Network News

X My Profile
View More Activity
2.7%  Q1 GDP    4.57%  avg. 30-year mortgage     9.5%  Unemployment

Cantor Retreat May Unclog Deal Talks

While one key House Republican sent an ultimatum this morning, another offered a critical olive branch that could provide the political support for what some are calling a "hybrid" bailout deal.

Rep. Eric Cantor (R-Va.), the lead author of an alternative GOP proposal, said minutes ago that he's willing to give Treasury Secretary Hank Paulson some authority to purchase the most troubled securities linked to failing mortgages -- a softening of the position he and other renegade Republicans outlined in unveiling their proposal yesterday.

Cantor acknowledged today in comments to The Post that some of the "exotic sliced and diced" mortgage-backed securities are of such little value -- because the underlying mortgages are already deep in foreclosure -- that using his preferred approach of federally insuring them is pointless.

"So you've got to go with Paulson's model," Cantor said, endorsing the federal purchase of those securities to clean up the books for financial firms in distress.

In exchange, Cantor said he is seeking some sort of assurance that the Treasury secretary would also be allowed to create Cantor's insurance program -- similar to that of Fannie Mae and Freddie Mac -- on the other mortgages, charging premiums to the firms holding securities tied to those mortgages.

Cantor's compromise could provide the outline for how a final deal would take shape, as House Speaker Nancy Pelosi (D-Calif.) indicated that the legislation being crafted may already give Treasury such authority. "I don't think there's anything in the bill that prohibits that authority," she told The Post.

Cantor joined House Republicans for a lunchtime meeting that could prove pivotal to the bailout talks, as his political mentor, Rep. Roy Blunt (R-Mo.), minority whip, took over as the lead House Republican negotiator.

Meanwhile, House Minority Leader John Boeher (R-Ohio) sent Pelosi a letter issuing her an ultimatum saying the Cantor insurance proposal must be considered or else the deal falls apart.

"I ask you and your Democratic colleagues to give the House Republican working group's proposals serious consideration as this process moves forward.  If such consideration is not given, a large majority of Republicans cannot -- and will not -- support Sec. Paulson's plan," Boehner wrote.

-- Paul Kane

By Frank Ahrens  |  September 26, 2008; 1:05 PM ET
Categories:  The Ticker  
Save & Share:  Send E-mail   Facebook   Twitter   Digg   Yahoo Buzz   Del.icio.us   StumbleUpon   Technorati   Google Buzz   Previous: Frank: Deal Only 'Few Days' Away
Next: What has become of the private mortgage insurance that borrowers paid monthly to insure mortgage lenders?

Comments

Us Population 301,139,149

Considering the population is just over 300 million, what a bailout it would be if instead of giving one person $700 Billion, we gave everyone in America a million dollars. Everyone could pay off their houses, mortgages and loans and still have money to invest or put in banks. It’s less expensive, easier to manage and certainly would stimulate the US economy directly instead of giving Billions to Wall Street fat cats and the failed Bush Administration who have proven they cannot be trusted with our taxpayer money

Posted by: Dubya | September 26, 1908 1:29 PM | Report abuse

I hope someone's explained to Boehner the difference between "consideration" and "acceptance".

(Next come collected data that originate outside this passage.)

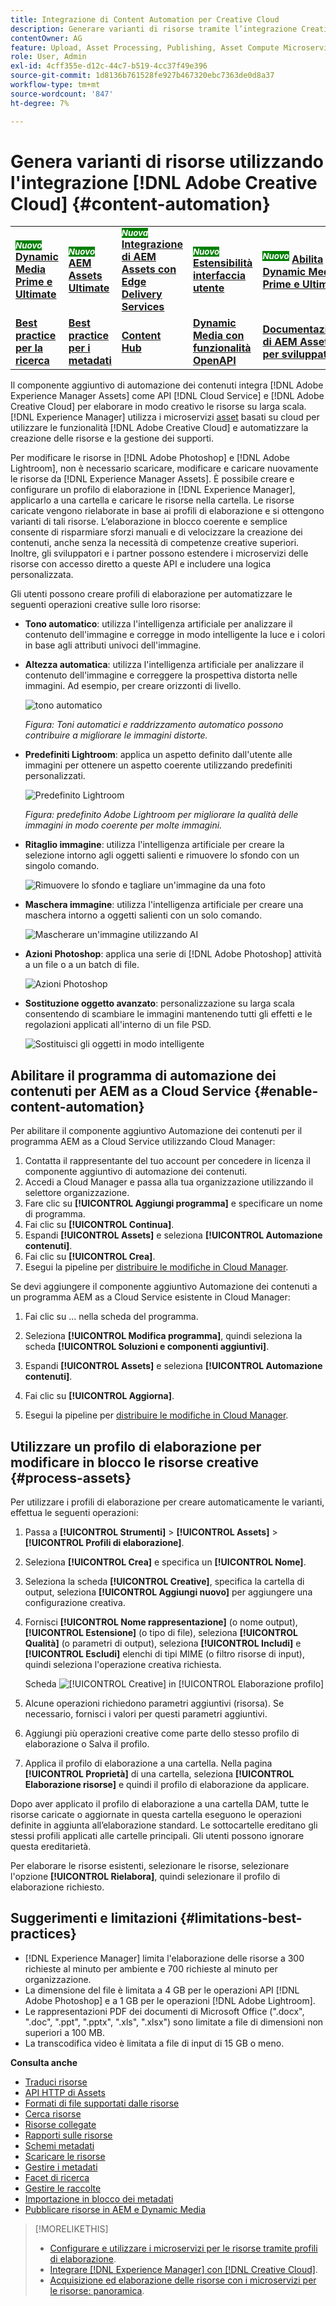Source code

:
 ```yaml
---
title: Integrazione di Content Automation per Creative Cloud
description: Generare varianti di risorse tramite l’integrazione Creative Cloud
contentOwner: AG
feature: Upload, Asset Processing, Publishing, Asset Compute Microservices
role: User, Admin
exl-id: 4cff355e-d12c-44c7-b519-4cc37f49e396
source-git-commit: 1d8136b761528fe927b467320ebc7363de0d8a37
workflow-type: tm+mt
source-wordcount: '847'
ht-degree: 7%

---
```


# Genera varianti di risorse utilizzando l&#39;integrazione [!DNL Adobe Creative Cloud] {#content-automation}

<table>
    <tr>
        <td>
            <sup style= "background-color:#008000; color:#FFFFFF; font-weight:bold"><i>Nuovo</i></sup> <a href="/help/assets/dynamic-media/dm-prime-ultimate.md"><b>Dynamic Media Prime e Ultimate</b></a>
        </td>
        <td>
            <sup style= "background-color:#008000; color:#FFFFFF; font-weight:bold"><i>Nuovo</i></sup> <a href="/help/assets/assets-ultimate-overview.md"><b>AEM Assets Ultimate</b></a>
        </td>
        <td>
            <sup style= "background-color:#008000; color:#FFFFFF; font-weight:bold"><i>Nuova</i></sup> <a href="/help/assets/integrate-aem-assets-edge-delivery-services.md"><b>Integrazione di AEM Assets con Edge Delivery Services</b></a>
        </td>
        <td>
            <sup style= "background-color:#008000; color:#FFFFFF; font-weight:bold"><i>Nuovo</i></sup> <a href="/help/assets/aem-assets-view-ui-extensibility.md"><b>Estensibilità interfaccia utente</b></a>
        </td>
          <td>
            <sup style= "background-color:#008000; color:#FFFFFF; font-weight:bold"><i>Nuovo</i></sup> <a href="/help/assets/dynamic-media/enable-dynamic-media-prime-and-ultimate.md"><b>Abilita Dynamic Media Prime e Ultimate</b></a>
        </td>
    </tr>
    <tr>
        <td>
            <a href="/help/assets/search-best-practices.md"><b>Best practice per la ricerca</b></a>
        </td>
        <td>
            <a href="/help/assets/metadata-best-practices.md"><b>Best practice per i metadati</b></a>
        </td>
        <td>
            <a href="/help/assets/product-overview.md"><b>Content Hub</b></a>
        </td>
        <td>
            <a href="/help/assets/dynamic-media-open-apis-overview.md"><b>Dynamic Media con funzionalità OpenAPI</b></a>
        </td>
        <td>
            <a href="https://developer.adobe.com/experience-cloud/experience-manager-apis/"><b>Documentazione di AEM Assets per sviluppatori</b></a>
        </td>
    </tr>
</table>

Il componente aggiuntivo di automazione dei contenuti integra [!DNL Adobe Experience Manager Assets] come API [!DNL Cloud Service] e [!DNL Adobe Creative Cloud] per elaborare in modo creativo le risorse su larga scala. [!DNL Experience Manager] utilizza i microservizi [asset](/help/assets/asset-microservices-overview.md) basati su cloud per utilizzare le funzionalità [!DNL Adobe Creative Cloud] e automatizzare la creazione delle risorse e la gestione dei supporti.

Per modificare le risorse in [!DNL Adobe Photoshop] e [!DNL Adobe Lightroom], non è necessario scaricare, modificare e caricare nuovamente le risorse da [!DNL Experience Manager Assets]. È possibile creare e configurare un profilo di elaborazione in [!DNL Experience Manager], applicarlo a una cartella e caricare le risorse nella cartella. Le risorse caricate vengono rielaborate in base ai profili di elaborazione e si ottengono varianti di tali risorse. L’elaborazione in blocco coerente e semplice consente di risparmiare sforzi manuali e di velocizzare la creazione dei contenuti, anche senza la necessità di competenze creative superiori. Inoltre, gli sviluppatori e i partner possono estendere i microservizi delle risorse con accesso diretto a queste API e includere una logica personalizzata.

Gli utenti possono creare profili di elaborazione per automatizzare le seguenti operazioni creative sulle loro risorse:

* **Tono automatico**: utilizza l&#39;intelligenza artificiale per analizzare il contenuto dell&#39;immagine e corregge in modo intelligente la luce e i colori in base agli attributi univoci dell&#39;immagine.

* **Altezza automatica**: utilizza l&#39;intelligenza artificiale per analizzare il contenuto dell&#39;immagine e correggere la prospettiva distorta nelle immagini. Ad esempio, per creare orizzonti di livello.

  ![tono automatico](/help/assets/assets/content-automation-autotone.png)

  *Figura: Toni automatici e raddrizzamento automatico possono contribuire a migliorare le immagini distorte.*

* **Predefiniti Lightroom**: applica un aspetto definito dall&#39;utente alle immagini per ottenere un aspetto coerente utilizzando predefiniti personalizzati.

  ![Predefinito Lightroom](/help/assets/assets/content-automation-lrpresets.png)

  *Figura: predefinito Adobe Lightroom per migliorare la qualità delle immagini in modo coerente per molte immagini.*

* **Ritaglio immagine**: utilizza l&#39;intelligenza artificiale per creare la selezione intorno agli oggetti salienti e rimuovere lo sfondo con un singolo comando.

  ![Rimuovere lo sfondo e tagliare un&#39;immagine da una foto](/help/assets/assets/content-automation-backgroundremove.png)

* **Maschera immagine**: utilizza l&#39;intelligenza artificiale per creare una maschera intorno a oggetti salienti con un solo comando.

  ![Mascherare un&#39;immagine utilizzando AI](/help/assets/assets/content-automation-mask.png)

* **Azioni Photoshop**: applica una serie di [!DNL Adobe Photoshop] attività a un file o a un batch di file.

  ![Azioni Photoshop](/help/assets/assets/content-automation-psactions.png)

* **Sostituzione oggetto avanzato**: personalizzazione su larga scala consentendo di scambiare le immagini mantenendo tutti gli effetti e le regolazioni applicati all&#39;interno di un file PSD.

  ![Sostituisci gli oggetti in modo intelligente](/help/assets/assets/content-automation-objectreplace.png)

## Abilitare il programma di automazione dei contenuti per AEM as a Cloud Service {#enable-content-automation}

Per abilitare il componente aggiuntivo Automazione dei contenuti per il programma AEM as a Cloud Service utilizzando Cloud Manager:

1. Contatta il rappresentante del tuo account per concedere in licenza il componente aggiuntivo di automazione dei contenuti.
1. Accedi a Cloud Manager e passa alla tua organizzazione utilizzando il selettore organizzazione.
1. Fare clic su **[!UICONTROL Aggiungi programma]** e specificare un nome di programma.
1. Fai clic su **[!UICONTROL Continua]**.
1. Espandi **[!UICONTROL Assets]** e seleziona **[!UICONTROL Automazione contenuti]**.
1. Fai clic su **[!UICONTROL Crea]**.
1. Esegui la pipeline per [distribuire le modifiche in Cloud Manager](https://experienceleague.adobe.com/docs/experience-manager-cloud-service/content/implementing/using-cloud-manager/deploy-code.html).

Se devi aggiungere il componente aggiuntivo Automazione dei contenuti a un programma AEM as a Cloud Service esistente in Cloud Manager:

1. Fai clic su ... nella scheda del programma.

1. Seleziona **[!UICONTROL Modifica programma]**, quindi seleziona la scheda **[!UICONTROL Soluzioni e componenti aggiuntivi]**.

1. Espandi **[!UICONTROL Assets]** e seleziona **[!UICONTROL Automazione contenuti]**.
1. Fai clic su **[!UICONTROL Aggiorna]**.
1. Esegui la pipeline per [distribuire le modifiche in Cloud Manager](https://experienceleague.adobe.com/docs/experience-manager-cloud-service/content/implementing/using-cloud-manager/deploy-code.html).

## Utilizzare un profilo di elaborazione per modificare in blocco le risorse creative {#process-assets}

Per utilizzare i profili di elaborazione per creare automaticamente le varianti, effettua le seguenti operazioni:

1. Passa a **[!UICONTROL Strumenti]** > **[!UICONTROL Assets]** > **[!UICONTROL Profili di elaborazione]**.

1. Seleziona **[!UICONTROL Crea]** e specifica un **[!UICONTROL Nome]**.

1. Seleziona la scheda **[!UICONTROL Creative]**, specifica la cartella di output, seleziona **[!UICONTROL Aggiungi nuovo]** per aggiungere una configurazione creativa.

1. Fornisci **[!UICONTROL Nome rappresentazione]** (o nome output), **[!UICONTROL Estensione]** (o tipo di file), seleziona **[!UICONTROL Qualità]** (o parametri di output), seleziona **[!UICONTROL Includi]** e **[!UICONTROL Escludi]** elenchi di tipi MIME (o filtro risorse di input), quindi seleziona l&#39;operazione creativa richiesta.

   Scheda ![[!UICONTROL Creative] in [!UICONTROL Elaborazione profilo]](assets/creative-processing-profile.png)

1. Alcune operazioni richiedono parametri aggiuntivi (risorsa). Se necessario, fornisci i valori per questi parametri aggiuntivi.

1. Aggiungi più operazioni creative come parte dello stesso profilo di elaborazione o Salva il profilo.

1. Applica il profilo di elaborazione a una cartella. Nella pagina **[!UICONTROL Proprietà]** di una cartella, seleziona **[!UICONTROL Elaborazione risorse]** e quindi il profilo di elaborazione da applicare.

Dopo aver applicato il profilo di elaborazione a una cartella DAM, tutte le risorse caricate o aggiornate in questa cartella eseguono le operazioni definite in aggiunta all’elaborazione standard. Le sottocartelle ereditano gli stessi profili applicati alle cartelle principali. Gli utenti possono ignorare questa ereditarietà.

Per elaborare le risorse esistenti, selezionare le risorse, selezionare l&#39;opzione **[!UICONTROL Rielabora]**, quindi selezionare il profilo di elaborazione richiesto.

## Suggerimenti e limitazioni {#limitations-best-practices}

* [!DNL Experience Manager] limita l&#39;elaborazione delle risorse a 300 richieste al minuto per ambiente e 700 richieste al minuto per organizzazione.
* La dimensione del file è limitata a 4 GB per le operazioni API [!DNL Adobe Photoshop] e a 1 GB per le operazioni [!DNL Adobe Lightroom].
* Le rappresentazioni PDF dei documenti di Microsoft Office (&quot;.docx&quot;, &quot;.doc&quot;, &quot;.ppt&quot;, &quot;.pptx&quot;, &quot;.xls&quot;, &quot;.xlsx&quot;) sono limitate a file di dimensioni non superiori a 100 MB.
* La transcodifica video è limitata a file di input di 15 GB o meno.

**Consulta anche**

* [Traduci risorse](translate-assets.md)
* [API HTTP di Assets](mac-api-assets.md)
* [Formati di file supportati dalle risorse](file-format-support.md)
* [Cerca risorse](search-assets.md)
* [Risorse collegate](use-assets-across-connected-assets-instances.md)
* [Rapporti sulle risorse](asset-reports.md)
* [Schemi metadati](metadata-schemas.md)
* [Scaricare le risorse](download-assets-from-aem.md)
* [Gestire i metadati](manage-metadata.md)
* [Facet di ricerca](search-facets.md)
* [Gestire le raccolte](manage-collections.md)
* [Importazione in blocco dei metadati](metadata-import-export.md)
* [Pubblicare risorse in AEM e Dynamic Media](/help/assets/publish-assets-to-aem-and-dm.md)

>[!MORELIKETHIS]
>
>* [Configurare e utilizzare i microservizi per le risorse tramite profili di elaborazione](/help/assets/asset-microservices-configure-and-use.md).
>* [Integrare [!DNL Experience Manager] con [!DNL Creative Cloud]](/help/assets/aem-cc-integration-best-practices.md).
>* [Acquisizione ed elaborazione delle risorse con i microservizi per le risorse: panoramica](/help/assets/asset-microservices-overview.md).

Posted by: treetopflyer | September 26, 1908 1:36 PM | Report abuse

flip flop
flip flop
flip flop
flip flop
flip flop
flip flop
flip flop
flip flop
flip flop
flip flop
flip flop
flip flop
flip flop
flip flop
flip flop
flip flop
flip flop
flip flop
flip flop
flip flop
flip flop
flip flop
flip flop
flip flop
flip flop
flip flop
flip flop
flip flop
flip flop
flip flop
flip flop
flip flop
flip flop
flip flop
flip flop
flip flop
flip flop
flip flop
flip flop
flip flop
flip flop
flip flop
flip flop
flip flop
flip flop
flip flop
flip flop
flip flop

Posted by: rascalofearth | September 26, 1908 1:59 PM | Report abuse

Re: suggestion to give every American 1M instead on 700B to the financial industry

Jeez - are we math challenged or what???

1,000,000 * 300,000,000 = 300 Trillion or roughly 400 times the size of the proposed bailout.

Get it together people!

Posted by: Fred Harder | September 26, 1908 2:09 PM | Report abuse

Why would anybody listen to anything Cantor has to say much less let him hold up the works.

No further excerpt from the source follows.